On Sat, Aug 09, 2014 at 08:16:01PM +0200, Andres Freund wrote:
> On 2014-08-09 14:09:36 -0400, Tom Lane wrote:
> > Andres Freund <andres(at)2ndquadrant(dot)com> writes:
> > > On 2014-08-09 14:00:49 -0400, Tom Lane wrote:
> > >> I don't think it's anywhere near as black-and-white as you guys claim.
> > >> What it comes down to is whether allowing existing transactions/sessions
> > >> to finish is more important than allowing new sessions to start.
> > >> Depending on the application, either could be more important.
> >
> > > Nah. The current behaviour circumvents security measures we normally
> > > consider absolutely essential.
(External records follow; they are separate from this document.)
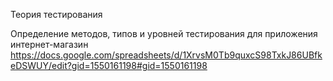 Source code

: Теория тестирования


Определение методов, типов и уровней тестирования для приложения интернет-магазин
https://docs.google.com/spreadsheets/d/1XrvsM0Tb9quxcS98TxkJ86UBfkeDSWUY/edit?gid=1550161198#gid=1550161198

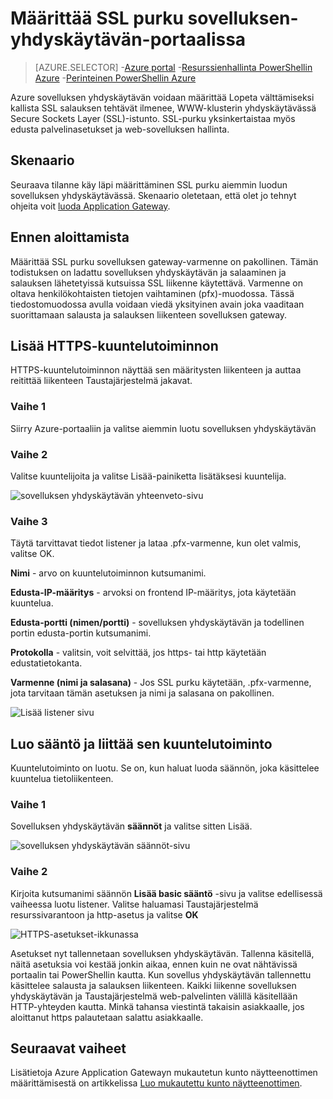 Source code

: <properties
   pageTitle="Määrittää SSL purku sovelluksen-yhdyskäytävän portaalissa | Microsoft Azure"
   description="Tällä sivulla on ohjeita voit luoda yhdyskäytävän sovelluksen SSL purku mukaan-portaalissa"
   documentationCenter="na"
   services="application-gateway"
   authors="georgewallace"
   manager="carmonm"
   editor="tysonn"/>
<tags
   ms.service="application-gateway"
   ms.devlang="na"
   ms.topic="article"
   ms.tgt_pltfrm="na"
   ms.workload="infrastructure-services"
   ms.date="09/09/2016"
   ms.author="gwallace"/>

# <a name="configure-an-application-gateway-for-ssl-offload-by-using-the-portal"></a>Määrittää SSL purku sovelluksen-yhdyskäytävän-portaalissa

> [AZURE.SELECTOR]
-[Azure portal](application-gateway-ssl-portal.md)
-[Resurssienhallinta PowerShellin Azure](application-gateway-ssl-arm.md)
-[Perinteinen PowerShellin Azure](application-gateway-ssl.md)

Azure sovelluksen yhdyskäytävän voidaan määrittää Lopeta välttämiseksi kallista SSL salauksen tehtävät ilmenee, WWW-klusterin yhdyskäytävässä Secure Sockets Layer (SSL)-istunto. SSL-purku yksinkertaistaa myös edusta palvelinasetukset ja web-sovelluksen hallinta.

## <a name="scenario"></a>Skenaario

Seuraava tilanne käy läpi määrittäminen SSL purku aiemmin luodun sovelluksen yhdyskäytävässä. Skenaario oletetaan, että olet jo tehnyt ohjeita voit [luoda Application Gateway](application-gateway-create-gateway-portal.md).

## <a name="before-you-begin"></a>Ennen aloittamista

Määrittää SSL purku sovelluksen gateway-varmenne on pakollinen. Tämän todistuksen on ladattu sovelluksen yhdyskäytävän ja salaaminen ja salauksen lähetetyissä kutsuissa SSL liikenne käytettävä. Varmenne on oltava henkilökohtaisten tietojen vaihtaminen (pfx)-muodossa. Tässä tiedostomuodossa avulla voidaan viedä yksityinen avain joka vaaditaan suorittamaan salausta ja salauksen liikenteen sovelluksen gateway.

## <a name="add-an-https-listener"></a>Lisää HTTPS-kuuntelutoiminnon

HTTPS-kuuntelutoiminnon näyttää sen määritysten liikenteen ja auttaa reitittää liikenteen Taustajärjestelmä jakavat.

### <a name="step-1"></a>Vaihe 1

Siirry Azure-portaaliin ja valitse aiemmin luotu sovelluksen yhdyskäytävän

### <a name="step-2"></a>Vaihe 2

Valitse kuuntelijoita ja valitse Lisää-painiketta lisätäksesi kuuntelija.

![sovelluksen yhdyskäytävän yhteenveto-sivu][1]

### <a name="step-3"></a>Vaihe 3

Täytä tarvittavat tiedot listener ja lataa .pfx-varmenne, kun olet valmis, valitse OK.

**Nimi** - arvo on kuuntelutoiminnon kutsumanimi.

**Edusta-IP-määritys** - arvoksi on frontend IP-määritys, jota käytetään kuuntelua.

**Edusta-portti (nimen/portti)** - sovelluksen yhdyskäytävän ja todellinen portin edusta-portin kutsumanimi.

**Protokolla** - valitsin, voit selvittää, jos https- tai http käytetään edustatietokanta.

**Varmenne (nimi ja salasana)** - Jos SSL purku käytetään, .pfx-varmenne, jota tarvitaan tämän asetuksen ja nimi ja salasana on pakollinen.

![Lisää listener sivu][2]

## <a name="create-a-rule-and-associate-it-to-the-listener"></a>Luo sääntö ja liittää sen kuuntelutoiminto

Kuuntelutoiminto on luotu. Se on, kun haluat luoda säännön, joka käsittelee kuuntelua tietoliikenteen.

### <a name="step-1"></a>Vaihe 1

Sovelluksen yhdyskäytävän **säännöt** ja valitse sitten Lisää.

![sovelluksen yhdyskäytävän säännöt-sivu][3]

### <a name="step-2"></a>Vaihe 2

Kirjoita kutsumanimi säännön **Lisää basic sääntö** -sivu ja valitse edellisessä vaiheessa luotu listener. Valitse haluamasi Taustajärjestelmä resurssivarantoon ja http-asetus ja valitse **OK**

![HTTPS-asetukset-ikkunassa][4]

Asetukset nyt tallennetaan sovelluksen yhdyskäytävän. Tallenna käsitellä, näitä asetuksia voi kestää jonkin aikaa, ennen kuin ne ovat nähtävissä portaalin tai PowerShellin kautta. Kun sovellus yhdyskäytävän tallennettu käsittelee salausta ja salauksen liikenteen. Kaikki liikenne sovelluksen yhdyskäytävän ja Taustajärjestelmä web-palvelinten välillä käsitellään HTTP-yhteyden kautta. Minkä tahansa viestintä takaisin asiakkaalle, jos aloittanut https palautetaan salattu asiakkaalle.

## <a name="next-steps"></a>Seuraavat vaiheet

Lisätietoja Azure Application Gatewayn mukautetun kunto näytteenottimen määrittämisestä on artikkelissa [Luo mukautettu kunto näytteenottimen](application-gateway-create-gateway-portal.md).

[1]: ./media/application-gateway-ssl-portal/figure1.png
[2]: ./media/application-gateway-ssl-portal/figure2.png
[3]: ./media/application-gateway-ssl-portal/figure3.png
[4]: ./media/application-gateway-ssl-portal/figure4.png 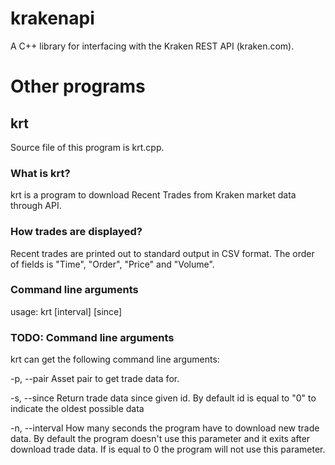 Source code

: krakenapi
=========

A C++ library for interfacing with the Kraken REST API (kraken.com).

Other programs
==============

krt
---

Source file of this program is krt.cpp.

### What is krt?

krt is a program to download Recent Trades from Kraken market data through API.  

### How trades are displayed? 
 
Recent trades are printed out to standard output in CSV format. The order of fields is "Time", "Order", "Price" and "Volume".

### Command line arguments

usage: krt <pair> [interval] [since]

### TODO: Command line arguments

krt can get the following command line arguments:

  -p, --pair <pair>
  Asset pair to get trade data for.

  -s, --since <id>
  Return trade data since given id. By default id is equal to "0"
  to indicate the oldest possible data

  -n, --interval <seconds>
  How many seconds the program have to download new trade data. By default 
  the program doesn't use this parameter and it exits after download trade
  data. If <seconds> is equal to 0 the program will not use this parameter.
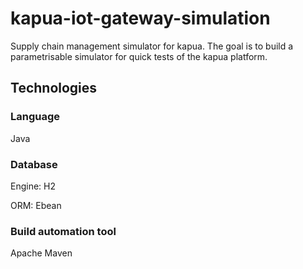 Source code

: # kapua-iot-gateway-simulation
Supply chain management simulator for kapua. The goal is to build a parametrisable simulator for quick tests of the kapua platform.

## Technologies
### Language
Java

### Database
Engine: H2

ORM: Ebean

### Build automation tool
Apache Maven

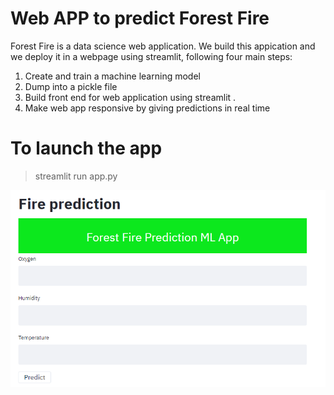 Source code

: # Web APP to predict Forest Fire  
Forest Fire is a data science web application. We build this appication and we deploy it in a webpage using streamlit, following four main steps: <br/>

1. Create and train a machine learning model
2. Dump into a pickle file
3. Build front end for web application using streamlit .
4. Make web app responsive by giving predictions in real time

# To launch the app
>  streamlit run app.py

![image info](1.PNG)
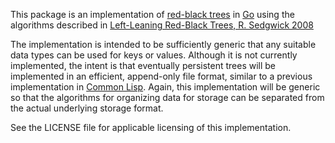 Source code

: This package is an implementation of [red-black trees](http://en.wikipedia.org/wiki/Red-black_tree "red-black trees")
in [Go](http://golang.org) using the algorithms described in 
[Left-Leaning Red-Black Trees, R. Sedgwick 2008](http://www.cs.princeton.edu/~rs/talks/LLRB/LLRB.pdf)

The implementation is intended to be sufficiently generic that any suitable data types can be used
for keys or values.  Although it is not currently implemented, the intent is that eventually persistent
trees will be implemented in an efficient, append-only file format, similar to a previous implementation in
[Common Lisp](https://github.com/hargettp/hh-redblackm).  Again, this implementation will be generic so that the algorithms for organizing data for 
storage can be separated from the actual underlying storage format.

See the LICENSE file for applicable licensing of this implementation.
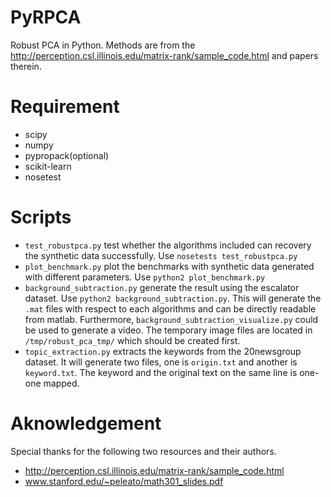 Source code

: PyRPCA
======

Robust PCA in Python. Methods are from the http://perception.csl.illinois.edu/matrix-rank/sample_code.html and papers therein.

Requirement
===========
 * scipy
 * numpy
 * pypropack(optional)
 * scikit-learn
 * nosetest

Scripts
=======
 * `test_robustpca.py` test whether the algorithms included can recovery the synthetic data successfully. Use `nosetests test_robustpca.py`
 * `plot_benchmark.py` plot the benchmarks with synthetic data generated with different parameters. Use `python2 plot_benchmark.py`
 * `background_subtraction.py` generate the result using the escalator dataset. Use `python2 background_subtraction.py`. This will generate the `.mat` files with respect to each algorithms and can be directly readable from matlab. Furthermore, `background_subtraction_visualize.py` could be used to generate a video. The temporary image files are located in `/tmp/robust_pca_tmp/` which should be created first.
 * `topic_extraction.py` extracts the keywords from the 20newsgroup dataset. It will generate two files, one is `origin.txt` and another is `keyword.txt`. The keyword and the original text on the same line is one-one mapped.

Aknowledgement
==============
Special thanks for the following two resources and their authors.
 * http://perception.csl.illinois.edu/matrix-rank/sample_code.html
 * www.stanford.edu/~peleato/math301_slides.pdf‎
If the postmaster died some bad shit went
> > > on. The likelihood of hitting corner case bugs where it's important that
> > > we react to a segfault/panic with a restart/crash replay is rather high.
> >
> > What's your point? Once a new postmaster starts, it *will* do a crash
> > restart, because certainly no shutdown checkpoint ever happened.
>
> That's not saying much. For one, there can be online checkpoints in that
> time. So it's certainly not guaranteed (or even all that likely) that
> all the WAL since the incident is replayed. For another, it can be
> *hours* before all the backends finish.
>
> IIRC we'll continue to happily write WAL and everything after postmaster
> (and possibly some backends, corrupting shmem) have crashed. The
> bgwriter, checkpointer, backends will continue to write dirty buffers to
> disk. We'll IIRC continue to write checkpoints. That's simply not
> things we should be doing after postmaster crashed if we can avoid at
> all.

The basic support processes, including the checkpointer, exit promptly upon
detecting a postmaster exit. Checkpoints cease. Your central point still
stands. WAL protects data integrity only to the extent that we stop writing
it after shared memory ceases to be trustworthy. Crash recovery of WAL
written based on corrupt buffers just reproduces the corruption.

> > The
> > only issue here is what grace period existing orphaned backends are given
> > to finish their work --- and it's not possible for the answer to that
> > to be "zero", so you don't get to assume that nothing happens in
> > backend-land after the instant of postmaster crash.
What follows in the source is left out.